Most fans of classic Hollywood horror films probably remember the first time they saw a Universal horror picture. My first exposure was at age 5 when my parents allowed me to stay up late and watch The Wolf Man (1941) with them. After that, a lot of those early years in Memphis, Tennessee were spent watching “The Late Show” with babysitters while my parents were either attending or giving a cocktail party. Every Saturday night some horror favorite from Universal would air and The Mad Ghoul (1943) was a particularly fond memory. But the one that really stayed with me was House of Horrors (1946) featuring Rondo Hatton as “The Creeper.”
Watching this again after so many years in a crisp, clean transfer that was a joy to behold, I wasn’t expecting much but I was more than pleasantly surprised. Despite its reputation as a low-budget production shot on minimal sets in the Universal backlot, House of Horrors is a fun, stylish, fast-paced thriller with snappy dialogue, moments of black comedy, moody, film noir-like cinematography by Maury Gertsman and a game cast that inject some spunk and vitality into what could have been a routine, unmemorable affair. It might also be the first film I’ve seen by Jean Yarbrough that I actually consider good.
Yarbrough ground out more than 100 programmers in his long career and most of them were undistinguished or memorable for the wrong reasons (Bela Lugosi in The Devil Bat [1940], Mantan Moreland in King of the Zombies [1941], John Carradine, Lon Chaney Jr. and Basil Rathbone in Hillbillys in a Haunted House [1967]). But the thing I was most struck by in House of Horrors was the complicated presence of Rondo Hatton who gets a special introductory credit as “The Creeper” and brings a sense of genuine pathos to the proceedings.
A lot happens in 65 minutes to say the least (including five murders) and in some ways it might have served as the blueprint for Roger Corman’s A Bucket of Blood (1959) which also featured a deranged protagonist on the fringes of the art scene and desperate to be embraced and admired by the important arbiters of culture. In this scenario, Marcel DeLange (Martin Kosleck), a struggling sculptor who lives hand to mouth, finally has an opportunity to make a sale to a novice art collector. His prospects crumble, however, when his potential buyer brings along art critic F. Holmes Harmon (Alan Napier), who is famous for his vitriolic art reviews. When Marcel reveals his decidedly modernist sculpture, saying “I call it “To Cease from Toil,” Holmes counters with, “And I call it tripe. Pure unadulterated tripe with an overtone of sheer lunacy.”

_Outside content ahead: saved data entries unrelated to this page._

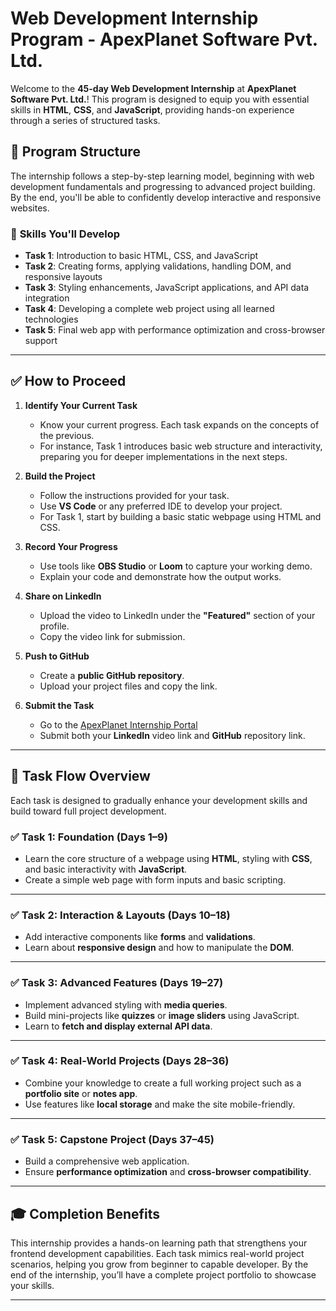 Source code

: # Web Development Internship Program - ApexPlanet Software Pvt. Ltd.

Welcome to the **45-day Web Development Internship** at **ApexPlanet Software Pvt. Ltd.**! This program is designed to equip you with essential skills in **HTML**, **CSS**, and **JavaScript**, providing hands-on experience through a series of structured tasks.

## 🚀 **Program Structure**

The internship follows a step-by-step learning model, beginning with web development fundamentals and progressing to advanced project building. By the end, you'll be able to confidently develop interactive and responsive websites.

### 🧩 **Skills You'll Develop**

* **Task 1**: Introduction to basic HTML, CSS, and JavaScript
* **Task 2**: Creating forms, applying validations, handling DOM, and responsive layouts
* **Task 3**: Styling enhancements, JavaScript applications, and API data integration
* **Task 4**: Developing a complete web project using all learned technologies
* **Task 5**: Final web app with performance optimization and cross-browser support

---

## ✅ **How to Proceed**

1. **Identify Your Current Task**

   * Know your current progress. Each task expands on the concepts of the previous.
   * For instance, Task 1 introduces basic web structure and interactivity, preparing you for deeper implementations in the next steps.

2. **Build the Project**

   * Follow the instructions provided for your task.
   * Use **VS Code** or any preferred IDE to develop your project.
   * For Task 1, start by building a basic static webpage using HTML and CSS.

3. **Record Your Progress**

   * Use tools like **OBS Studio** or **Loom** to capture your working demo.
   * Explain your code and demonstrate how the output works.

4. **Share on LinkedIn**

   * Upload the video to LinkedIn under the **"Featured"** section of your profile.
   * Copy the video link for submission.

5. **Push to GitHub**

   * Create a **public GitHub repository**.
   * Upload your project files and copy the link.

6. **Submit the Task**

   * Go to the [ApexPlanet Internship Portal](https://www.apexplanet.in/internship/)
   * Submit both your **LinkedIn** video link and **GitHub** repository link.

---

## 🔗 **Task Flow Overview**

Each task is designed to gradually enhance your development skills and build toward full project development.

### ✅ **Task 1: Foundation (Days 1–9)**

* Learn the core structure of a webpage using **HTML**, styling with **CSS**, and basic interactivity with **JavaScript**.
* Create a simple web page with form inputs and basic scripting.

---

### ✅ **Task 2: Interaction & Layouts (Days 10–18)**

* Add interactive components like **forms** and **validations**.
* Learn about **responsive design** and how to manipulate the **DOM**.

---

### ✅ **Task 3: Advanced Features (Days 19–27)**

* Implement advanced styling with **media queries**.
* Build mini-projects like **quizzes** or **image sliders** using JavaScript.
* Learn to **fetch and display external API data**.

---

### ✅ **Task 4: Real-World Projects (Days 28–36)**

* Combine your knowledge to create a full working project such as a **portfolio site** or **notes app**.
* Use features like **local storage** and make the site mobile-friendly.

---

### ✅ **Task 5: Capstone Project (Days 37–45)**

* Build a comprehensive web application.
* Ensure **performance optimization** and **cross-browser compatibility**.

---

## 🎓 **Completion Benefits**

This internship provides a hands-on learning path that strengthens your frontend development capabilities. Each task mimics real-world project scenarios, helping you grow from beginner to capable developer. By the end of the internship, you’ll have a complete project portfolio to showcase your skills.

---
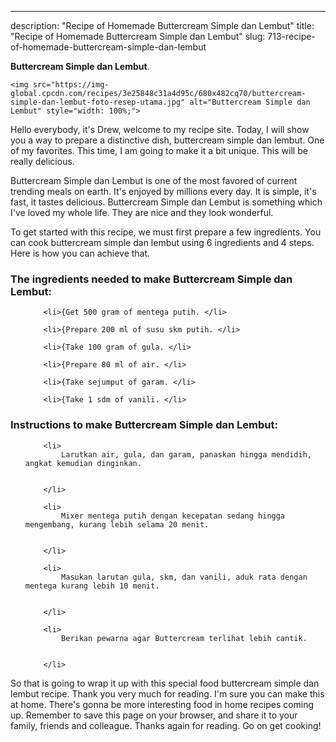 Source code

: ---
description: "Recipe of Homemade Buttercream Simple dan Lembut"
title: "Recipe of Homemade Buttercream Simple dan Lembut"
slug: 713-recipe-of-homemade-buttercream-simple-dan-lembut

<p>
	<strong>Buttercream Simple dan Lembut</strong>. 
	
</p>
<p>
	
	<img src="https://img-global.cpcdn.com/recipes/3e25848c31a4d95c/680x482cq70/buttercream-simple-dan-lembut-foto-resep-utama.jpg" alt="Buttercream Simple dan Lembut" style="width: 100%;">
	
	
</p>
<p>
	Hello everybody, it's Drew, welcome to my recipe site. Today, I will show you a way to prepare a distinctive dish, buttercream simple dan lembut. One of my favorites. This time, I am going to make it a bit unique. This will be really delicious.
</p>
	
<p>
	
</p>
<p>
	Buttercream Simple dan Lembut is one of the most favored of current trending meals on earth. It's enjoyed by millions every day. It is simple, it's fast, it tastes delicious. Buttercream Simple dan Lembut is something which I've loved my whole life. They are nice and they look wonderful.
</p>

<p>
To get started with this recipe, we must first prepare a few ingredients. You can cook buttercream simple dan lembut using 6 ingredients and 4 steps. Here is how you can achieve that.
</p>

<h3>The ingredients needed to make Buttercream Simple dan Lembut:</h3>

<ol>
	
		<li>{Get 500 gram of mentega putih. </li>
	
		<li>{Prepare 200 ml of susu skm putih. </li>
	
		<li>{Take 100 gram of gula. </li>
	
		<li>{Prepare 80 ml of air. </li>
	
		<li>{Take sejumput of garam. </li>
	
		<li>{Take 1 sdm of vanili. </li>
	
</ol>
<p>
	
</p>

<h3>Instructions to make Buttercream Simple dan Lembut:</h3>

<ol>
	
		<li>
			Larutkan air, gula, dan garam, panaskan hingga mendidih, angkat kemudian dinginkan.
			
			
		</li>
	
		<li>
			Mixer mentega putih dengan kecepatan sedang hingga mengembang, kurang lebih selama 20 menit.
			
			
		</li>
	
		<li>
			Masukan larutan gula, skm, dan vanili, aduk rata dengan mentega kurang lebih 10 menit.
			
			
		</li>
	
		<li>
			Berikan pewarna agar Buttercream terlihat lebih cantik.
			
			
		</li>
	
</ol>

<p>
	
</p>

<p>
	So that is going to wrap it up with this special food buttercream simple dan lembut recipe. Thank you very much for reading. I'm sure you can make this at home. There's gonna be more interesting food in home recipes coming up. Remember to save this page on your browser, and share it to your family, friends and colleague. Thanks again for reading. Go on get cooking!
</p>

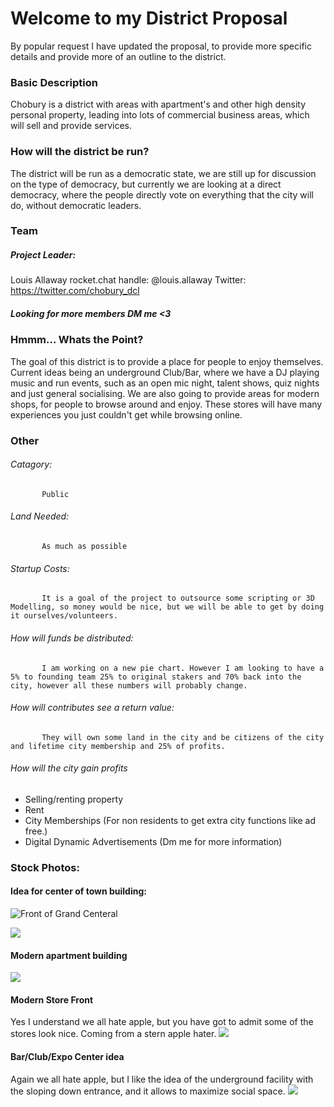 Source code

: # Welcome to my District Proposal
By popular request I have updated the proposal, to provide more specific details and provide more of an outline to the district.

### Basic Description
Chobury is a district with areas with apartment's and other high density personal property, leading into lots of commercial business areas, which will sell and provide services.

### How will the district be run?
The district will be run as a democratic state, we are still up for discussion on the type of democracy, but currently we are looking at a direct democracy, where the people directly vote on everything that the city will do, without democratic leaders.

### Team
##### Project Leader:
Louis Allaway
rocket.chat handle: @louis.allaway
Twitter: https://twitter.com/chobury_dcl

##### Looking for more members DM me <3

### Hmmm... Whats the Point?
The goal of this district is to provide a place for people to enjoy themselves. Current ideas being an underground Club/Bar, where we have a DJ playing music and run events, such as an open mic night, talent shows, quiz nights and just general socialising. We are also going to provide areas for modern shops, for people to browse around and enjoy. These stores will have many experiences you just couldn't get while browsing online.

### Other
###### Catagory:
           Public
###### Land Needed:
           As much as possible
###### Startup Costs:
           It is a goal of the project to outsource some scripting or 3D Modelling, so money would be nice, but we will be able to get by doing it ourselves/volunteers.
###### How will funds be distributed:
           I am working on a new pie chart. However I am looking to have a 5% to founding team 25% to original stakers and 70% back into the city, however all these numbers will probably change.
###### How will contributes see a return value:
           They will own some land in the city and be citizens of the city and lifetime city membership and 25% of profits.
###### How will the city gain profits
- Selling/renting property
- Rent
- City Memberships (For non residents to get extra city functions like ad free.)
- Digital Dynamic Advertisements (Dm me for more information)

### Stock Photos:
#### Idea for center of town building:
![Front of Grand Centeral](https://user-images.githubusercontent.com/16400169/32110848-8bfc36b2-bb30-11e7-8938-3d86bfc6020f.jpg)

![](https://i2-prod.birminghammail.co.uk/incoming/article9625495.ece/ALTERNATES/s615/291014_high-res-interior-atrium-LATEST-1711-1.jpg)

#### Modern apartment building
![](https://s-media-cache-ak0.pinimg.com/originals/5c/8d/af/5c8daf6f9caecf0402d947ea115bf8f3.jpg)

#### Modern Store Front 
Yes I understand we all hate apple, but you have got to admit some of the stores look nice. Coming from a stern apple hater.
![](https://images.apple.com/cn/retail/nanjingjinmaoplace/images/hero_large.jpg)

#### Bar/Club/Expo Center idea
Again we all hate apple, but I like the idea of the underground facility with the sloping down entrance, and it allows to maximize social space.
![](https://images.adsttc.com/media/images/5928/5e68/e58e/ce97/f600/00f4/newsletter/gallery_image1_large_2x.jpg)



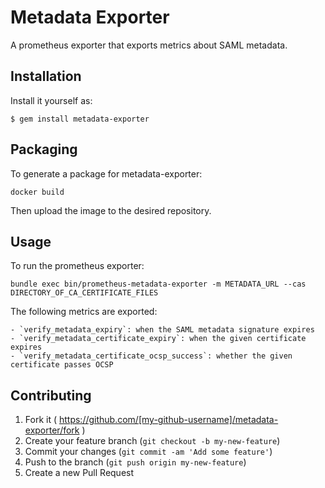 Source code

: # Metadata Exporter

A prometheus exporter that exports metrics about SAML metadata.

## Installation

Install it yourself as:

    $ gem install metadata-exporter

## Packaging

To generate a package for metadata-exporter:

    docker build

Then upload the image to the desired repository.

## Usage

To run the prometheus exporter:

    bundle exec bin/prometheus-metadata-exporter -m METADATA_URL --cas DIRECTORY_OF_CA_CERTIFICATE_FILES

The following metrics are exported:

    - `verify_metadata_expiry`: when the SAML metadata signature expires
    - `verify_metadata_certificate_expiry`: when the given certificate expires
    - `verify_metadata_certificate_ocsp_success`: whether the given certificate passes OCSP

## Contributing

1. Fork it ( https://github.com/[my-github-username]/metadata-exporter/fork )
2. Create your feature branch (`git checkout -b my-new-feature`)
3. Commit your changes (`git commit -am 'Add some feature'`)
4. Push to the branch (`git push origin my-new-feature`)
5. Create a new Pull Request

It’s all downhill after that. Marcel loses the sale and feeling dejected, wanders down to the waterfront in despair. His suicidal mood is soon interrupted by something splashing in the water – a man drowning near the dock. Marcel drags the exhausted man to safety before noticing his unnatural appearance: “Magnifique! The perfect Neanderthal Man.” It doesn’t take Marcel long to realize his new houseguest is The Creeper, a serial killer of women (he snaps their spines), who is the subject of a police manhunt. Not only does The Creeper prove to be the inspiration for Marcel’s new work, he also becomes an instrument of revenge for the sculptor.
In the beginning, Marcel is sympathetic, even if he is a little kooky. He’s hospitable, generous with his meager provisions, kind to cats – the trained kitty on display here is a professional scene-stealer – and he could be some kind of genius (his art would definitely attract attention now). There is also something almost touching about the developing friendship between these two down-and-out social outcasts which prefigures Midnight Cowboy in some strange way and in its later stage, more like the sick duo of Henry and Otis in Henry: Portrait of a Serial Killer [1986].

Of course, The Creeper is supposed to be horribly grotesque and little more than a mindless killing machine; he probably was viewed that way by many viewers at the time. No backstory or explanation is offered for his murderous hatred of women and none was really needed for a disposable genre film like this. Killing is simply part of his nature. It brings to mind that anecdote Richard Pryor told about visiting prison inmates and asking a convicted murderer why he killed all the occupants in a house; “Cause they was home,” was the response and The Creeper has a similar response when Marcel comments on his recent killing, “I’ve often wondered why a man would want to snap a woman’s spine.” “She screamed,” is Rondo’s one-beat response. So much for psychological insight. But what if she hadn’t screamed? Was rape the main objective? It’s not that clear here thanks to the Breen Office (Hollywood’s self-censoring arm) which forced the producers of House of Horrors to remove any suggestion of lust or sexual desire in their depiction of The Creeper.
On a recent viewing of House of Horrors, Rondo Hatton evokes pity and compassion as The Creeper in ways that have little to do with his character or his acting. A victim of acromegaly, a disorder of the pituitary gland which results in deformities in the head, face and extremities, Hatton certainly wasn’t the first person to be exploited by a studio for his physical defects. Consider, for example, the entire cast of Tod Browning’s Freaks (1932), some of whom like dwarf actor Angelo Rossitto (Hellzapoppin’ [1941], Mad Max Beyond Thunderdome [1985]) worked in movies for the rest of their lives, regardless of the typecasting. It makes you wonder what sort of life Hatton would have had if he hadn’t been hired for movies. Was the studio’s exploitation of him the best available employment option given the alternatives at that time?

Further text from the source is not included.